Why Jason Almost Wasn’t the Villain in ‘Friday the 13th Part 2’
Following the runaway, yet totally unexpected, success of Friday the 13th in 1980, producers were eager to make a sequel to a low budget horror flick. Just shy of a year after vengeful murderess Pamela Voorhees had her head severed in the closing moments of the first film, Friday the 13th Part 2 arrived in theaters May 1, 1981.
Filmmakers faced a quandary from the outset, with almost the entirety of the original cast cinematically dead, including the main antagonist, Betsy Palmer’s aforementioned Mrs. Voorhees character. Director Sean S. Cunningham wasn’t keen on the idea of making her son, Jason, the new killer. Though he was used in the stinger ending of the first film, jumping out of Crystal Lake and pulling Alice (Adrienne King) from the canoe in which she was floating, Jason was meant to be a figment of her imagination.

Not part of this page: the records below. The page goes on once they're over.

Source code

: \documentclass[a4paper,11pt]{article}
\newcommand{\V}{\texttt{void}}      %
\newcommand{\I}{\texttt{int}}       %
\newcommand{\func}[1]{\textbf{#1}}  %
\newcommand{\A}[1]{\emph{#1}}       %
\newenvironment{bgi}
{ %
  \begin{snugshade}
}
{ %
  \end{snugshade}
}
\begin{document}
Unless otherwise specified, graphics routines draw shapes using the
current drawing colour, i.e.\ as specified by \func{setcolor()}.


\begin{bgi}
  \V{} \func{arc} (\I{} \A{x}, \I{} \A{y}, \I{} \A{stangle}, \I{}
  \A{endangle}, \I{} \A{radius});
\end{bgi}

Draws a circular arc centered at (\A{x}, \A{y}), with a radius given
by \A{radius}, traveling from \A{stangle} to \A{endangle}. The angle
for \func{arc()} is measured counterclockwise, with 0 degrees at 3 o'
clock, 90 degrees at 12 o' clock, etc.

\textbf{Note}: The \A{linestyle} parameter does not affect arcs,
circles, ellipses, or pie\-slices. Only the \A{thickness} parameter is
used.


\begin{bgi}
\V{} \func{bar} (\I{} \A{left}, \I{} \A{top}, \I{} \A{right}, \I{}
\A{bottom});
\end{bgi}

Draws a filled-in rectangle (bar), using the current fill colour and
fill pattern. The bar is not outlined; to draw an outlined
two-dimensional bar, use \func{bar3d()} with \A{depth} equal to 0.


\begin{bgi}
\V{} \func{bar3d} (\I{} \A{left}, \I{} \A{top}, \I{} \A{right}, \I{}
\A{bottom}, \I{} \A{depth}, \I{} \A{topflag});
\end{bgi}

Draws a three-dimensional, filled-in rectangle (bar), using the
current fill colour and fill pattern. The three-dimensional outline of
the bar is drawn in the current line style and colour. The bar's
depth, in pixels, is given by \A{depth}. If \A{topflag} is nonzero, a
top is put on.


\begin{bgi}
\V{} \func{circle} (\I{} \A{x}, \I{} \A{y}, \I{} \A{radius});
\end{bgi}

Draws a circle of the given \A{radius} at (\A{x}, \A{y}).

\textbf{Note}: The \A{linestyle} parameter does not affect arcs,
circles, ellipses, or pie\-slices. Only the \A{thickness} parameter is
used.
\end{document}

Cunningham thought perhaps the next entry could be an entirely fresh story with no carryover roles or connection to the original other than in the title. Dissatisfied with the planned path of the story and his ideas for an anthology rebuffed, the filmmaker stepped away from the project, passing it on to friend and collaborator Steve Miner, who would make his directorial debut.
Read More: How Gene Siskel Tried to Sabotage the Original 'Friday the 13th'
Victor Miller, writer of Friday the 13th, had suddenly found himself a hot commodity in Hollywood in the wake of the movie’s success and he was now out of the price range for the studio. Besides, he had little interest in making a follow-up so closely aligned with the original and decided to explore other avenues. That opened the door for Ron Kurz, an uncredited co-writer on the original, to pen the sequel's script.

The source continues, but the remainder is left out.